Researchers here analyze human genetic variants in the IL-6 gene to show that reduced IL-6 activity correlates with a lower risk of cardiovascular disease. Circulating IL-6 is generally thought of as a pro-inflammatory signal, and it is a target for the development of therapies. Chronic inflammation in later life is an important contribution to dysfunction and disease, and better control over this maladaptive inflammatory reaction to the cell and tissue damage that characterizes aging is a desirable goal.

Human genetics supports a causal involvement of IL-6 signaling in atherosclerotic cardiovascular disease, prompting the clinical development of anti-IL-6 therapies. Genetic evidence has historically focused on the IL-6 receptor (IL6R) missense variants, but emerging cardiovascular treatments target IL-6, not its receptor, questioning the translatability of genetic findings. Here we develop a genetic instrument for IL-6 signaling downregulation comprising IL-6 locus variants that mimic the effects of the anti-IL-6 antibody ziltivekimab and use it to predict the effects of IL-6 inhibition on cardiometabolic and safety endpoints.

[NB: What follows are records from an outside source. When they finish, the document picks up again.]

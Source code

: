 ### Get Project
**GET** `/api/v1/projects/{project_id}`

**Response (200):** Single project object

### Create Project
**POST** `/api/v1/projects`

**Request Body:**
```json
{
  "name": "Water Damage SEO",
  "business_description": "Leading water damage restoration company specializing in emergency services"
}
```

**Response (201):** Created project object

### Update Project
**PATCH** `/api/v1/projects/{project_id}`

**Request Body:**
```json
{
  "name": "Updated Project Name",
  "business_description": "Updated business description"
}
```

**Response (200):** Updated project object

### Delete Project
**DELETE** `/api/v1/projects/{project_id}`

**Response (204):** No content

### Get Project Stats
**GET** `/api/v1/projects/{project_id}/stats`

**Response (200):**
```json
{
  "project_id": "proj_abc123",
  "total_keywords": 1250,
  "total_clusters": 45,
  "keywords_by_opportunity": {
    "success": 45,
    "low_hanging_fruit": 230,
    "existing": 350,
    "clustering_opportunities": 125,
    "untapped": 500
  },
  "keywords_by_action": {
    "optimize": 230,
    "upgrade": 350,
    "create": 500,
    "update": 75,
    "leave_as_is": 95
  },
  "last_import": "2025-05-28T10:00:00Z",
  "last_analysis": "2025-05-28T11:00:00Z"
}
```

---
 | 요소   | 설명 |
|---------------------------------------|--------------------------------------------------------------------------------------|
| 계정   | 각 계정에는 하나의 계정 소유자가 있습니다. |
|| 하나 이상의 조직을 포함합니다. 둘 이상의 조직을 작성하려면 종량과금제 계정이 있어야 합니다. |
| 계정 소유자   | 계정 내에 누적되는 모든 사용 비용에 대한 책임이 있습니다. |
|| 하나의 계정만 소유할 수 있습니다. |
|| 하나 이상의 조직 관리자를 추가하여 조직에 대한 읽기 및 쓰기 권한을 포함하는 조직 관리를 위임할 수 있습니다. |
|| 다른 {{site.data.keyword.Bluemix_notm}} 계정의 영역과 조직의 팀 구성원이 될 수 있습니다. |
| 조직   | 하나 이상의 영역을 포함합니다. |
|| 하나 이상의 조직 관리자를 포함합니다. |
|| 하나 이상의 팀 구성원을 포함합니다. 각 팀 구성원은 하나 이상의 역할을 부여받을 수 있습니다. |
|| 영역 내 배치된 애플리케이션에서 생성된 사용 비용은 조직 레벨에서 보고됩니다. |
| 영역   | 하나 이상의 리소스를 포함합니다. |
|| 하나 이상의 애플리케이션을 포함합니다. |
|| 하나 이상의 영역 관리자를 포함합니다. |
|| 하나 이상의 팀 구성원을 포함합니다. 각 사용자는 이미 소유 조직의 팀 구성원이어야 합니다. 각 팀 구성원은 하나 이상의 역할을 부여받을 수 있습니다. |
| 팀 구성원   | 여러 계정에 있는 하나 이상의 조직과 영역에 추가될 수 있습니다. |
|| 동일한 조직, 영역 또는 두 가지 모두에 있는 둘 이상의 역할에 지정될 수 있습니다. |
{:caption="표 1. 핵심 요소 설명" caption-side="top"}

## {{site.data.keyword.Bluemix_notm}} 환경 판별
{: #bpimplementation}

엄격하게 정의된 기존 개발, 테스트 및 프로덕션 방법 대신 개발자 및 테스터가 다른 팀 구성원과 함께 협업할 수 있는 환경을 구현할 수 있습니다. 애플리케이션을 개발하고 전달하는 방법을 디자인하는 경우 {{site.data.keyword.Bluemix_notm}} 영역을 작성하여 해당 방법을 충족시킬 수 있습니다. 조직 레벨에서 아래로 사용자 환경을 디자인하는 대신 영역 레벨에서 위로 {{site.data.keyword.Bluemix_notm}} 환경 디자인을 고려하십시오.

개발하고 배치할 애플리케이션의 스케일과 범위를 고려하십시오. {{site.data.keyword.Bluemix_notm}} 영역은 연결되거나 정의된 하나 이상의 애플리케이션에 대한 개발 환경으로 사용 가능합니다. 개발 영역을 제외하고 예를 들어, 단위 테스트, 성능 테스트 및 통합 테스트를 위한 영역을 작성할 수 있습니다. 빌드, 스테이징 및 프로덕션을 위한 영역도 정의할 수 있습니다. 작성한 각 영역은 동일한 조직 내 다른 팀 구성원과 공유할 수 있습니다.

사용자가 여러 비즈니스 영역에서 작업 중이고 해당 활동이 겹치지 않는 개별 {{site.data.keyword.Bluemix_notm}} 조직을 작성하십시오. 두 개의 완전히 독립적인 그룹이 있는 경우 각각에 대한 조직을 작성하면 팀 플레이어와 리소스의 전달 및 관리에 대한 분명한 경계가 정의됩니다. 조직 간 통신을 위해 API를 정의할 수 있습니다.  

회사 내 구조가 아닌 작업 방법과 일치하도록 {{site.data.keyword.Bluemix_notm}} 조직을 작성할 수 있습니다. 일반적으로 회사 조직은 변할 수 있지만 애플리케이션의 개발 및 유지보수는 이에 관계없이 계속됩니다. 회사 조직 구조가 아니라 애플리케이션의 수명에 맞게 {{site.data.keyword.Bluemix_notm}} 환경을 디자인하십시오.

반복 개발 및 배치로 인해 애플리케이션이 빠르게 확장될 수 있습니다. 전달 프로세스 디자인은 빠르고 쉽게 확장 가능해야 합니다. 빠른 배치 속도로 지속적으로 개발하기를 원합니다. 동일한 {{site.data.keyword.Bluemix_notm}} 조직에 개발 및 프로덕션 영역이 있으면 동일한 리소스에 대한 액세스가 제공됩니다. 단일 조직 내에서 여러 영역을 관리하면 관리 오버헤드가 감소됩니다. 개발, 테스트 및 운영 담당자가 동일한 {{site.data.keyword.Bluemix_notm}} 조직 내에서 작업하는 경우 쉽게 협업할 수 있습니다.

Similar to IL6R, we found that genetically downregulated IL-6 signaling via IL-6 perturbation is associated with lower lifetime risks of coronary artery disease, peripheral artery disease, and ischemic atherosclerotic stroke in individuals of European and East Asian ancestry. Unlike IL6R missense variants linked to bacterial infections, the IL6 instrument was associated with lower risk of pneumonia hospitalization. Our data suggest that IL-6 inhibition can reduce cardiovascular risk without major unexpected safety concerns related to the response to infection.